Beta or famously known as beta coefficient signifies a stock, a fund, and a portfolio’s volatility in comparison with the whole market. Meanwhile, the S&P 500 is a benchmark index used as a proxy measurement for the market. Knowing this approach is beneficial for investors in order to decide whether an investment is worth the risk. Its baseline number is one. It shows that the security’s price moves exactly like how the market moves. In other words, less than one beta means the security is less volatile than the market. On the other hand, if beta is higher than one it shows that the price is more volatile than the market.
With the same scenario, if it points 1.5, it means that it is 50% more volatile than the whole market. The similarity between alpha and beta is that both are historical numbers. Basically, agreeable betas are different across companies and sectors. Many high-tech N asdaq-listed stocks have a beta higher than one. On the other hand, many utility stocks commonly have a beta less than one. It means that the tech stocks have the greater possibility of returns. However, it also means that it carries more risks. Utility stocks, in this case mean that they are for steady earners.
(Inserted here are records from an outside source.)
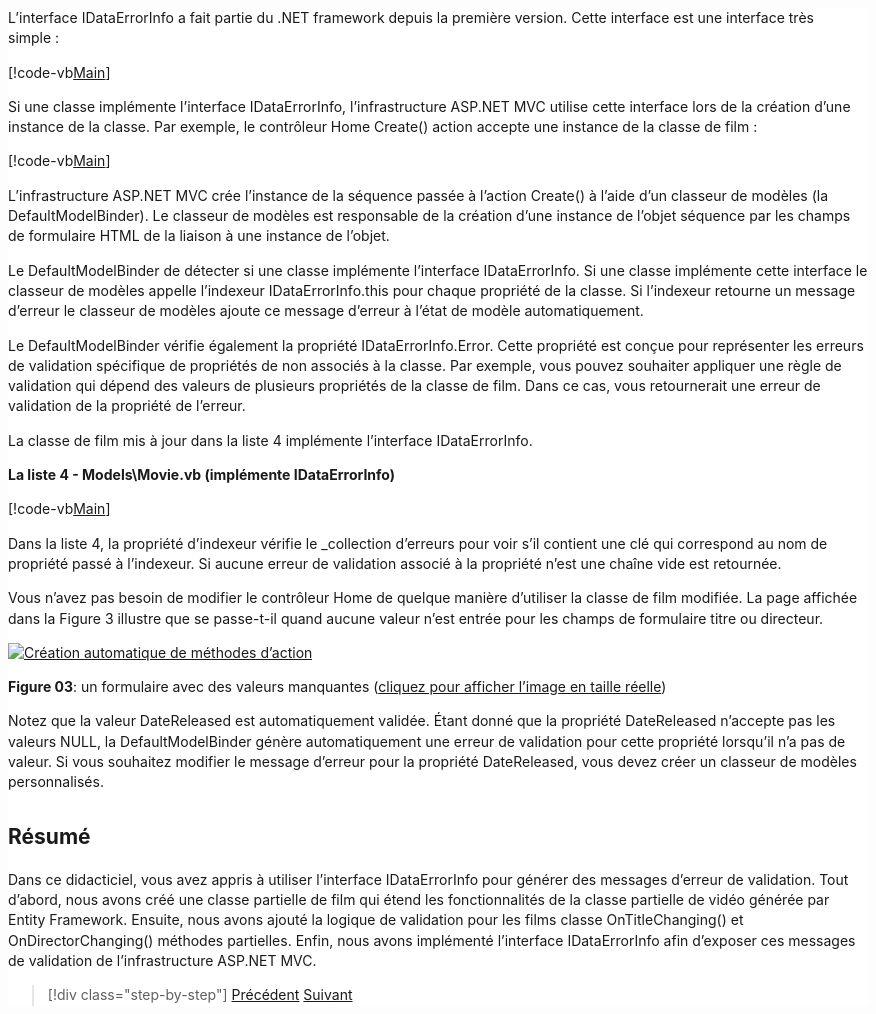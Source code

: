 L’interface IDataErrorInfo a fait partie du .NET framework depuis la première version. Cette interface est une interface très simple :

[!code-vb[Main](validating-with-the-idataerrorinfo-interface-vb/samples/sample5.vb)]

Si une classe implémente l’interface IDataErrorInfo, l’infrastructure ASP.NET MVC utilise cette interface lors de la création d’une instance de la classe. Par exemple, le contrôleur Home Create() action accepte une instance de la classe de film :

[!code-vb[Main](validating-with-the-idataerrorinfo-interface-vb/samples/sample6.vb)]

L’infrastructure ASP.NET MVC crée l’instance de la séquence passée à l’action Create() à l’aide d’un classeur de modèles (la DefaultModelBinder). Le classeur de modèles est responsable de la création d’une instance de l’objet séquence par les champs de formulaire HTML de la liaison à une instance de l’objet.

Le DefaultModelBinder de détecter si une classe implémente l’interface IDataErrorInfo. Si une classe implémente cette interface le classeur de modèles appelle l’indexeur IDataErrorInfo.this pour chaque propriété de la classe. Si l’indexeur retourne un message d’erreur le classeur de modèles ajoute ce message d’erreur à l’état de modèle automatiquement.

Le DefaultModelBinder vérifie également la propriété IDataErrorInfo.Error. Cette propriété est conçue pour représenter les erreurs de validation spécifique de propriétés de non associés à la classe. Par exemple, vous pouvez souhaiter appliquer une règle de validation qui dépend des valeurs de plusieurs propriétés de la classe de film. Dans ce cas, vous retournerait une erreur de validation de la propriété de l’erreur.

La classe de film mis à jour dans la liste 4 implémente l’interface IDataErrorInfo.

**La liste 4 - Models\Movie.vb (implémente IDataErrorInfo)**

[!code-vb[Main](validating-with-the-idataerrorinfo-interface-vb/samples/sample7.vb)]

Dans la liste 4, la propriété d’indexeur vérifie le \_collection d’erreurs pour voir s’il contient une clé qui correspond au nom de propriété passé à l’indexeur. Si aucune erreur de validation associé à la propriété n’est une chaîne vide est retournée.

Vous n’avez pas besoin de modifier le contrôleur Home de quelque manière d’utiliser la classe de film modifiée. La page affichée dans la Figure 3 illustre que se passe-t-il quand aucune valeur n’est entrée pour les champs de formulaire titre ou directeur.


[![Création automatique de méthodes d’action](validating-with-the-idataerrorinfo-interface-vb/_static/image3.jpg)](validating-with-the-idataerrorinfo-interface-vb/_static/image5.png)

**Figure 03**: un formulaire avec des valeurs manquantes ([cliquez pour afficher l’image en taille réelle](validating-with-the-idataerrorinfo-interface-vb/_static/image6.png))


Notez que la valeur DateReleased est automatiquement validée. Étant donné que la propriété DateReleased n’accepte pas les valeurs NULL, la DefaultModelBinder génère automatiquement une erreur de validation pour cette propriété lorsqu’il n’a pas de valeur. Si vous souhaitez modifier le message d’erreur pour la propriété DateReleased, vous devez créer un classeur de modèles personnalisés.

## <a name="summary"></a>Résumé

Dans ce didacticiel, vous avez appris à utiliser l’interface IDataErrorInfo pour générer des messages d’erreur de validation. Tout d’abord, nous avons créé une classe partielle de film qui étend les fonctionnalités de la classe partielle de vidéo générée par Entity Framework. Ensuite, nous avons ajouté la logique de validation pour les films classe OnTitleChanging() et OnDirectorChanging() méthodes partielles. Enfin, nous avons implémenté l’interface IDataErrorInfo afin d’exposer ces messages de validation de l’infrastructure ASP.NET MVC.

>[!div class="step-by-step"]
[Précédent](performing-simple-validation-vb.md)
[Suivant](validating-with-a-service-layer-vb.md)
When we learn about alpha previously, positive alpha is more desirable than the negative one. It is on the other hand, is not as clear-cut. This becomes the reason why retirees or risk-averse investors look for a steady income or lower. Risk-tolerant investors looking for bigger returns are mostly likely to invest in higher beta stocks. To get benefit from this strategy, the stock should be related to the benchmark used in the calculation.